What This Means: A System That Rewards Delay, Not Truth
The original 604(b) evaluation was ordered by the court. Both parties were required to participate. Both households were put through the same scrutiny. Both spent money they could hardly afford.
But when the results didn’t favor one parent, the court allowed them to buy a second opinion—and treat it as equally valid.
This isn’t just frustrating. It’s systemic failure.
Why spend thousands on a neutral evaluation if it can be overruled by a hired gun with a conflicting opinion?
Why require blood alcohol tests if the court won’t act on their results?
Why claim to prioritize the children’s best interests, then ignore red flags that put those interests at risk?
The answer, for too many families, is simple: the court is more committed to the appearance of balance than the enforcement of truth.
What Needs to Change: Common-Sense Reforms for Custody Evaluations
✅ 1. Limit the Use of 604(c) Evaluations
A 604(c) should only be permitted if there is clear, documented evidence of bias, misconduct, or professional negligence—not mere disagreement.
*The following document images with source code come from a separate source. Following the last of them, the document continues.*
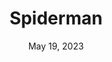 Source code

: ---
layout: n64
title: "Spiderman"
categories:
 - approved
 - n64
 - universal
 - safe
tags:
- spiderman
- batman
series:
- Spider Man
date: May 19, 2023
permalink: /games/spiderman-64/play/details
publisher: Activision Aspyr
gid: spiderman-64
edition: us
--- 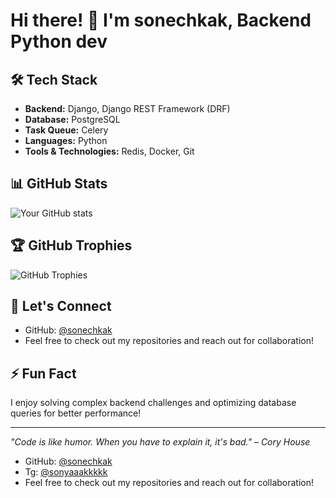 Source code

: # Hi there! 👋 I'm sonechkak, Backend Python dev

## 🛠️ Tech Stack
- **Backend:** Django, Django REST Framework (DRF)
- **Database:** PostgreSQL
- **Task Queue:** Celery
- **Languages:** Python
- **Tools & Technologies:** Redis, Docker, Git

## 📊 GitHub Stats
![Your GitHub stats](https://github-readme-stats.vercel.app/api?username=sonechkak&show_icons=true&theme=radical)

## 🏆 GitHub Trophies
![GitHub Trophies](https://github-profile-trophy.vercel.app/?username=sonechkak&theme=radical&row=1&column=6)

## 🔗 Let's Connect
- GitHub: [@sonechkak](https://github.com/sonechkak)
- Feel free to check out my repositories and reach out for collaboration!

## ⚡ Fun Fact
I enjoy solving complex backend challenges and optimizing database queries for better performance!

---
*"Code is like humor. When you have to explain it, it's bad." – Cory House*
- GitHub: [@sonechkak](https://github.com/sonechkak)
- Tg: [@sonyaaakkkkk](https://t.me/sonyaaakkkkk)
- Feel free to check out my repositories and reach out for collaboration!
✅ 2. Presume Greater Weight for Court-Appointed Experts
604(b) evaluators, appointed by the court and paid by both parties, should hold greater evidentiary weight than private, party-paid evaluations.
✅ 3. Act on Serious Findings—Especially Around Substance Abuse
If a neutral evaluator raises concerns about parental substance abuse, the court must act on those findings. Dismissing them without reason endangers children.
✅ 4. Prevent Litigation Loops
Courts should enforce strict time limits on evaluation processes and move cases toward resolution. Status hearings should not continue for years without trial.
✅ 5. Create Financial Accountability for Delaying Tactics
If a party uses a 604(c) evaluation to stall litigation without cause, they should be held responsible for the opposing party’s additional legal and expert costs.
Conclusion: Custody Evaluations Should Bring Resolution, Not More Conflict
The family court system claims to prioritize children—but when it allows neutral evaluations to be ignored, alcohol abuse to go unaddressed, and delay tactics to go unchecked, it fails those very children.
Our family spent thousands to comply with a court-ordered process, took tests we didn’t need to prove our fitness, and followed the law every step of the way.
But when the truth was inconvenient to the other party—and to the court—it was swept aside.
We don't want special treatment. We want fair treatment. We want judges to stand behind the professionals they appoint. And we want a system that protects children—not a system that rewards delay, denial, and whoever can afford the next expert.
It’s time for family court reform.
Because when the truth can be bought, no one wins—but children lose the most.